L'assiette taxable c'est-à-dire le montant soumis aux prélèvements sociaux et à l'impôt sur le revenu (ou à la taxation forfaitaire) dépend du caractère partiel ou total du rachat. Avec une précision importante : les prélèvements sociaux sont soumis à un dispositif de compensation spécifique pour les compartiments en euros des contrats multi-supports. La CSG sur l'assurance-vie est donc calculée selon des règles particulières.

Quels sont les prélèvements sociaux sur l'assurance-vie ?

Quelles que soient la durée et la nature du contrat, les produits de l'assurance-vie sont soumis aux prélèvements sociaux (CSG, CRDS, etc.). Mais les taux varient suivant la date à laquelle ces produits ont été acquis.

Quel est l'impôt sur le revenu de l'assurance-vie ?

Quand ils sont imposables, les produits des contrats d'assurance-vie, ou du moins leur assiette taxable, sont soumis soit au barème progressif de l'impôt sur le revenu, soit à une taxation forfaitaire, dont le taux dépend de la durée du contrat et des dates des versements. Les règles d'imposition des rachats partiels d'assurance-vie sont assez complexes mais présentent certains avantages fiscaux par rapport aux autres types de placements.

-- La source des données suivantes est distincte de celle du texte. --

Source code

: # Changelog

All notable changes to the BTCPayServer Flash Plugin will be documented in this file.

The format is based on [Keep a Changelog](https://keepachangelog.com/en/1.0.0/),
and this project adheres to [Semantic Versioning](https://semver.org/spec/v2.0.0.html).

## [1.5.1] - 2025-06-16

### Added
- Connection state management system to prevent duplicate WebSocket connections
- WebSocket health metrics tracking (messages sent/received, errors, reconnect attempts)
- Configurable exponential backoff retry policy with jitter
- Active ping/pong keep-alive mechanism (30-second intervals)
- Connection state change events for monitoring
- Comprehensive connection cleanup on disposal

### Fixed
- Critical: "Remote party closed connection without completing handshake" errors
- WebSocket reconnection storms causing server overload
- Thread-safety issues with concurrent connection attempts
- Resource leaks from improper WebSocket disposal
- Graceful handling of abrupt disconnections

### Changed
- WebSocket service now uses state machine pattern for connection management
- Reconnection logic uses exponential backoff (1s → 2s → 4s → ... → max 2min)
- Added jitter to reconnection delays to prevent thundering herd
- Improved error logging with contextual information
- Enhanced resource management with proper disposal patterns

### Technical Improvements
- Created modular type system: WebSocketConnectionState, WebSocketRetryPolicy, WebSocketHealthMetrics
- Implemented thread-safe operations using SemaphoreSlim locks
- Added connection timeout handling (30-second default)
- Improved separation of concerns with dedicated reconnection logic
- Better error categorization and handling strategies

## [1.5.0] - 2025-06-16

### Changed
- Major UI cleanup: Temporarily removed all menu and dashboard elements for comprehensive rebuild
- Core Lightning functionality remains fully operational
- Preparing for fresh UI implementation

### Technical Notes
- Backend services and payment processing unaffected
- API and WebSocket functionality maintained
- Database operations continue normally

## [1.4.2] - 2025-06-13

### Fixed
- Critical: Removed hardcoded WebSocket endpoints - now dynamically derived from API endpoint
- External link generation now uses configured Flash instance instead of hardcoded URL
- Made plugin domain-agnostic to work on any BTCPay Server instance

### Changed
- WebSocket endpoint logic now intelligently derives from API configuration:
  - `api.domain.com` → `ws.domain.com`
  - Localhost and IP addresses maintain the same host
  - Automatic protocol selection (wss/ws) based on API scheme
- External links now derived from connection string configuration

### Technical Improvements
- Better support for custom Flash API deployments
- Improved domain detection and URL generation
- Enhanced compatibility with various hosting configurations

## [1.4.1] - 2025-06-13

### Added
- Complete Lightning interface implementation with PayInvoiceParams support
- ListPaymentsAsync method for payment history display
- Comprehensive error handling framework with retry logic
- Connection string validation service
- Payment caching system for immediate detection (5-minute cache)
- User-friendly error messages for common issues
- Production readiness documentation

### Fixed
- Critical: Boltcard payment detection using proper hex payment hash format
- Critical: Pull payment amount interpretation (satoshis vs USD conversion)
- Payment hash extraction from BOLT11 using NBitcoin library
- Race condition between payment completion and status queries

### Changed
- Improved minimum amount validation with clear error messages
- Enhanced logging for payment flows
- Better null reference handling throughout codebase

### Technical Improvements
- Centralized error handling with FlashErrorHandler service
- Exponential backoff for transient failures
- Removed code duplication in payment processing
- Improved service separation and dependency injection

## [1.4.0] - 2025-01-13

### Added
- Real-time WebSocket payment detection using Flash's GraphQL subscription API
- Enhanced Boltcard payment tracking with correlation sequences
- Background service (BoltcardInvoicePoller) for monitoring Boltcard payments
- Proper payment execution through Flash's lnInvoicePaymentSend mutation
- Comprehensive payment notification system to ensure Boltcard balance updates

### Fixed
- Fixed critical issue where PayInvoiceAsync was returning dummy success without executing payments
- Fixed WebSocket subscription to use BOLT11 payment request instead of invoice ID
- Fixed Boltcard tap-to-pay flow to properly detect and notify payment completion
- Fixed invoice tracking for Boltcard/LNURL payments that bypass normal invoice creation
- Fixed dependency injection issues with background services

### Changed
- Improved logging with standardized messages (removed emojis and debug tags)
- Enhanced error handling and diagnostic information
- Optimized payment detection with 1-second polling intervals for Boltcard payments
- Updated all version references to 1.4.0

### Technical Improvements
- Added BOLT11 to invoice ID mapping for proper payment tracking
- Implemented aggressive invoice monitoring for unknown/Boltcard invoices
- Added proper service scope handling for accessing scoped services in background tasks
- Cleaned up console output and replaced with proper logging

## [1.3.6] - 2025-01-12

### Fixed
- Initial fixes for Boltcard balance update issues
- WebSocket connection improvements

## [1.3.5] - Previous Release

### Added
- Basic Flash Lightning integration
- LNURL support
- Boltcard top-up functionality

Quels sont les droits de succession sur l'assurance-vie ?

Les droits de succession applicables aux contrats d'assurance-vie dépendent de la date d'ouverture du contrat mais aussi du montant des sommes ainsi transmises aux héritiers En deçà de certains montants, les héritiers peuvent bénéficier de l'exonération de droits de succession de l'assurance-vie.

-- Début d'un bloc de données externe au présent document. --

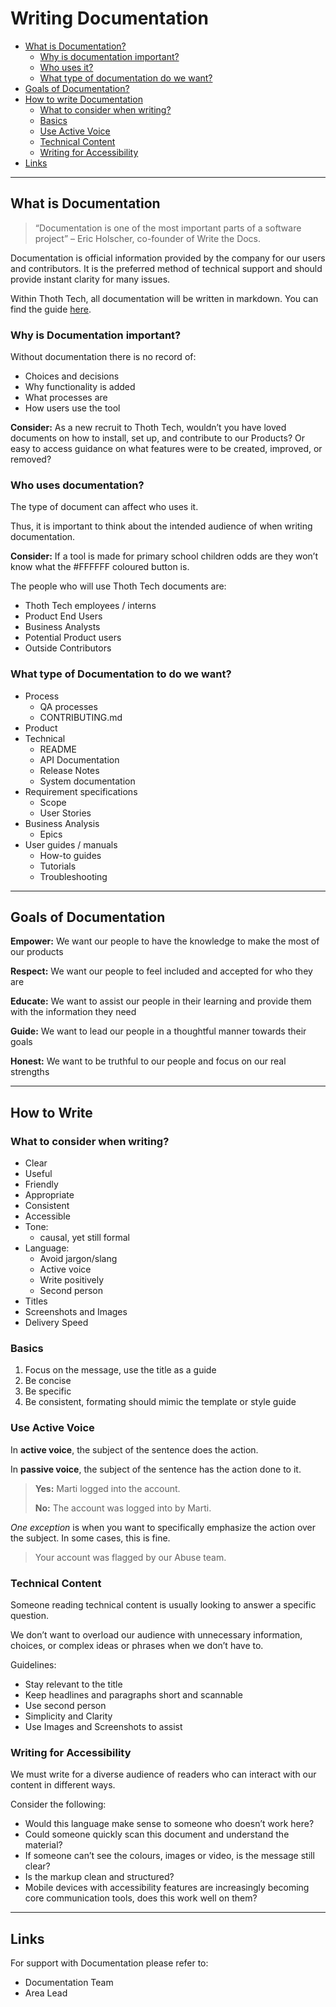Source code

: # Writing Documentation

- [What is Documentation?](#what-is-documentation)
  - [Why is documentation important?](#why-is-documentation-important)
  - [Who uses it?](#who-uses-documentation)
  - [What type of documentation do we want?](#what-type-of-documentation-to-do-we-want)
- [Goals of Documentation?](#goals-of-documentation)
- [How to write Documentation](#how-to-write)
  - [What to consider when writing?](#what-to-consider-when-writing)
  - [Basics](#basics)
  - [Use Active Voice](#use-active-voice)
  - [Technical Content](#technical-content)
  - [Writing for Accessibility](#writing-for-accessibility)
- [Links](#links)

---

## What is Documentation

> “Documentation is one of the most important parts of a software project” – Eric Holscher, co-founder of Write the Docs.

Documentation is official information provided by the company for our users and contributors. It is the preferred method of technical support and should provide instant clarity for many issues.

Within Thoth Tech, all documentation will be written in markdown. You can find the guide [here](markdown-guide.md).

### Why is Documentation important?

Without documentation there is no record of:

- Choices and decisions
- Why functionality is added
- What processes are
- How users use the tool

**Consider:**
As a new recruit to Thoth Tech, wouldn’t you have loved documents on how to install, set up, and contribute to our Products? Or easy to access guidance on what features were to be created, improved, or removed?

### Who uses documentation?

The type of document can affect who uses it.

Thus, it is important to think about the intended audience of when writing documentation.

**Consider:** If a tool is made for primary school children odds are they won’t know what the #FFFFFF coloured button is.

The people who will use Thoth Tech documents are:

- Thoth Tech employees / interns
- Product End Users
- Business Analysts
- Potential Product users
- Outside Contributors

### What type of Documentation to do we want?

- Process
  - QA processes
  - CONTRIBUTING.md
- Product
- Technical
  - README
  - API Documentation
  - Release Notes
  - System documentation
- Requirement specifications
  - Scope
  - User Stories
- Business Analysis
  - Epics
- User guides / manuals
  - How-to guides
  - Tutorials
  - Troubleshooting

---

## Goals of Documentation

**Empower:**
We want our people to have the knowledge to make the most of our products

**Respect:**
We want our people to feel included and accepted for who they are

**Educate:**
We want to assist our people in their learning and provide them with the information they need

**Guide:**
We want to lead our people in a thoughtful manner towards their goals

**Honest:**
We want to be truthful to our people and focus on our real strengths

---

## How to Write

### What to consider when writing?

- Clear
- Useful
- Friendly
- Appropriate
- Consistent
- Accessible
- Tone:
  - causal, yet still formal
- Language:
  - Avoid jargon/slang
  - Active voice
  - Write positively
  - Second person
- Titles
- Screenshots and Images
- Delivery Speed

### Basics

1. Focus on the message, use the title as a guide
1. Be concise
1. Be specific
1. Be consistent, formating should mimic the template or style guide

### Use Active Voice

In **active voice**, the subject of the sentence does the action.

In **passive voice**, the subject of the sentence has the action done to it.

> **Yes:** Marti logged into the account.<div> **No:** The account was logged into by Marti.

_One exception_ is when you want to specifically emphasize the action over the subject. In some cases, this is fine.

> Your account was flagged by our Abuse team.

### Technical Content

Someone reading technical content is usually looking to answer a specific question.

We don’t want to overload our audience with unnecessary information, choices, or complex ideas or phrases when we don’t have to.

Guidelines:

- Stay relevant to the title
- Keep headlines and paragraphs short and scannable
- Use second person
- Simplicity and Clarity
- Use Images and Screenshots to assist

### Writing for Accessibility

We must write for a diverse audience of readers who can interact with our content in different ways.

Consider the following:

- Would this language make sense to someone who doesn’t work here?
- Could someone quickly scan this document and understand the material?
- If someone can’t see the colours, images or video, is the message still clear?
- Is the markup clean and structured?
- Mobile devices with accessibility features are increasingly becoming core communication tools, does this work well on them?

---

## Links

For support with Documentation please refer to:

- Documentation Team
- Area Lead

Comment investir dans une assurance-vie ?

Pour beaucoup de Français, l'assurance-vie constitue d'abord un placement financier, dont les règles de fonctionnement sont relativement souples. Lorsque vous souscrivez une assurance-vie, vous êtes libre de choisir votre support d'investissement : vous pouvez ainsi souscrire un contrat en euros, un contrat en unité de compte (actions...) ou un contrat multisupport (avec à la fois des placements en euros et des placements en unités de compte). Les avantages des contrats multisupports sont importants en cette période de faible taux de rendement.

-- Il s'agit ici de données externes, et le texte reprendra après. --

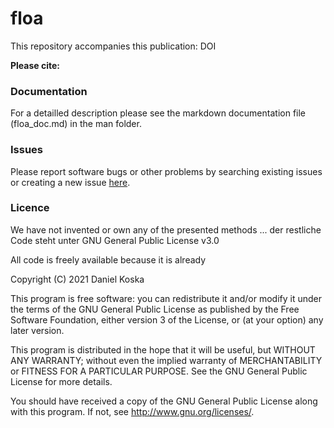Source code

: # floa
This repository accompanies this publication: DOI

**Please cite:**



### Documentation
For a detailled description please see the markdown documentation file (floa_doc.md) in the man folder.


### Issues
Please report software bugs or other problems by searching existing issues or creating a new issue [here](https://github.com/koda86/floa/issues).


### Licence
We have not invented or own any of the presented methods ... der restliche Code steht unter GNU General Public License v3.0

All code is freely available because it is already


  Copyright (C) 2021  Daniel Koska
  
  This program is free software: you can redistribute it and/or modify
  it under the terms of the GNU General Public License as published by
  the Free Software Foundation, either version 3 of the License, or
  (at your option) any later version.
  
  This program is distributed in the hope that it will be useful,
  but WITHOUT ANY WARRANTY; without even the implied warranty of
  MERCHANTABILITY or FITNESS FOR A PARTICULAR PURPOSE.  See the
  GNU General Public License for more details.
  
  You should have received a copy of the GNU General Public License
  along with this program.  If not, see <http://www.gnu.org/licenses/>.
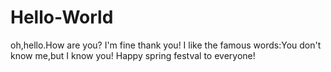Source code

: # Hello-World
oh,hello.How are you? I'm fine thank you!
I like the famous words:You don't know me,but I know you!
Happy spring festval to everyone!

Si vous souscrivez un contrat en euros, les sommes que vous versez seront garanties et majorées des intérêts prévus au sein du contrat. Certes, les rendements des contrats en euros ont considérablement baissé ces dernières années, mais ils rapportent davantage que des produits monétaires ou que les livrets réglementés, tout en étant sécurisés. Et surtout, les contrats d'assurance-vie autorisent une palette de supports bien plus large que, par exemple, le Plan d'Epargne en Actions, dont sont exclus les placements obligataires, les fonds à formules, les placements dans les pays émergents, etc.

L'assurance-vie peut donc être un support intéressant, à condition de bien choisir son contrat. Vous devrez à la fois tenir compte des performances et des différents frais appliqués.

Comment transmettre avec une assurance-vie ?

A plus long terme, l'assurance-vie peut aussi représenter un support patrimonial qui va bien au-delà du simple placement. Il permet en effet d'optimiser la transmission de son patrimoine, notamment en utilisant les possibilités offertes par la clause bénéficiaire d'une assurance-vie. Ce contrat constitue un outil juridique de choix si vous souhaitez favoriser un héritier en particulier, l'assurance-vie n'étant pas soumise aux règles habituelles de partage de l'héritage.